■ Exercise data:
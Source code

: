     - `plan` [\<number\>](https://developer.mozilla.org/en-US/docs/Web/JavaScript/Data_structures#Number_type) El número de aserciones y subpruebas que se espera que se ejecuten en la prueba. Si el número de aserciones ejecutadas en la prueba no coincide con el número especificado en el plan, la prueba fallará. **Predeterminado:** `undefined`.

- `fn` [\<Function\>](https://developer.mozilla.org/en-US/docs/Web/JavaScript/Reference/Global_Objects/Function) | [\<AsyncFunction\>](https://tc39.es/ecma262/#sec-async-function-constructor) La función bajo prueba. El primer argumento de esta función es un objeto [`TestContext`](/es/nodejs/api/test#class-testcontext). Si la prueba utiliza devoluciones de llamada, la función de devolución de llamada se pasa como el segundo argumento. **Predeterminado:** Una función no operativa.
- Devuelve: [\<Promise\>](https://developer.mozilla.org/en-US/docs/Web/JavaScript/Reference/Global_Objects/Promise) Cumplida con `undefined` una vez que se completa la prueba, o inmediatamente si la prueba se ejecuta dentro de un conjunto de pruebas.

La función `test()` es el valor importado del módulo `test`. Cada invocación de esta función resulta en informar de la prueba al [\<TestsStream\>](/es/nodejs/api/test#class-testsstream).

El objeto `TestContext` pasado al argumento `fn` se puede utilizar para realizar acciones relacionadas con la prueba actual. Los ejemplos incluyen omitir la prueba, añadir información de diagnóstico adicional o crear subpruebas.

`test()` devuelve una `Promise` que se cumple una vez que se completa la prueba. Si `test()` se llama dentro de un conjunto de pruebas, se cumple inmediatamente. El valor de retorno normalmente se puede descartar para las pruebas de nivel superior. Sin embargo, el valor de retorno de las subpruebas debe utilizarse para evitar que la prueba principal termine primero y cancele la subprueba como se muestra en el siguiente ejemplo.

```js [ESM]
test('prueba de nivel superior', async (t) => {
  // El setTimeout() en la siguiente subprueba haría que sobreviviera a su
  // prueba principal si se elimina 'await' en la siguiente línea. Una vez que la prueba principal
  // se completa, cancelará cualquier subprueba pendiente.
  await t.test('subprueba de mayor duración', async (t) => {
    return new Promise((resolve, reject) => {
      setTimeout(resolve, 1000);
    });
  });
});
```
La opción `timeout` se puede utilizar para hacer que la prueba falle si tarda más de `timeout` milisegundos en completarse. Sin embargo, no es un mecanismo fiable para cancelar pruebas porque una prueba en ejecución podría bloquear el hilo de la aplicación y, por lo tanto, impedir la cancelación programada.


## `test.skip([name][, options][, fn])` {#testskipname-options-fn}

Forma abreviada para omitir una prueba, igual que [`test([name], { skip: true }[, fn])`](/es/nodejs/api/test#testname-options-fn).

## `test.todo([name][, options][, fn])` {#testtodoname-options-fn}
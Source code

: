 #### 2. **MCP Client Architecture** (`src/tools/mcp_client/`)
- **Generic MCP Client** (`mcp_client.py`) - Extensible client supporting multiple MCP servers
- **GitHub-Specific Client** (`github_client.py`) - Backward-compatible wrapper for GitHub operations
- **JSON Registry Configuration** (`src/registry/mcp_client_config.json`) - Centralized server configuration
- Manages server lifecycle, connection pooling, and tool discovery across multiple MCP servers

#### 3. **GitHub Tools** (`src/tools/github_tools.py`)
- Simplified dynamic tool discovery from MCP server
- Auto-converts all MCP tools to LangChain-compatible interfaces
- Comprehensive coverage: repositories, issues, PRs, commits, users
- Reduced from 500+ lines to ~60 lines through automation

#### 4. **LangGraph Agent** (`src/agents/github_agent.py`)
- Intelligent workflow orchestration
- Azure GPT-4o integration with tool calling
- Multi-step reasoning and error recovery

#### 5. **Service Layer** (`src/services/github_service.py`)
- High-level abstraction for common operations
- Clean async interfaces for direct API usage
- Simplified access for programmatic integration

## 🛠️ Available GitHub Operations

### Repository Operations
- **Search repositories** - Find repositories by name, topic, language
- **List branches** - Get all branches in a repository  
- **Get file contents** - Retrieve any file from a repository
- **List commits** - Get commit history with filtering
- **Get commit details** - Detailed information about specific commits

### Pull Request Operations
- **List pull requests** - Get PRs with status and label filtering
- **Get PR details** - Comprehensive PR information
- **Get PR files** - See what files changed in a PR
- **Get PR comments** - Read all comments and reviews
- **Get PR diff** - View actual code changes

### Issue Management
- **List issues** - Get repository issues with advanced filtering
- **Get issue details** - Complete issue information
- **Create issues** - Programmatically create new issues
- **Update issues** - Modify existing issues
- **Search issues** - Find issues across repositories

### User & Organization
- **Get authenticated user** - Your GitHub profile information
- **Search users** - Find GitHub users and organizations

■ Task: Please reproduce, exactly as they appear above, the lines from the line containing "2. **MCP Client" up to and including the line containing "- Azure GPT-4o integration with tool calling".

■ Output of the exercise:
: #### 2. **MCP Client Architecture** (`src/tools/mcp_client/`)
- **Generic MCP Client** (`mcp_client.py`) - Extensible client supporting multiple MCP servers
- **GitHub-Specific Client** (`github_client.py`) - Backward-compatible wrapper for GitHub operations
- **JSON Registry Configuration** (`src/registry/mcp_client_config.json`) - Centralized server configuration
- Manages server lifecycle, connection pooling, and tool discovery across multiple MCP servers

#### 3. **GitHub Tools** (`src/tools/github_tools.py`)
- Simplified dynamic tool discovery from MCP server
- Auto-converts all MCP tools to LangChain-compatible interfaces
- Comprehensive coverage: repositories, issues, PRs, commits, users
- Reduced from 500+ lines to ~60 lines through automation

#### 4. **LangGraph Agent** (`src/agents/github_agent.py`)
- Intelligent workflow orchestration
- Azure GPT-4o integration with tool calling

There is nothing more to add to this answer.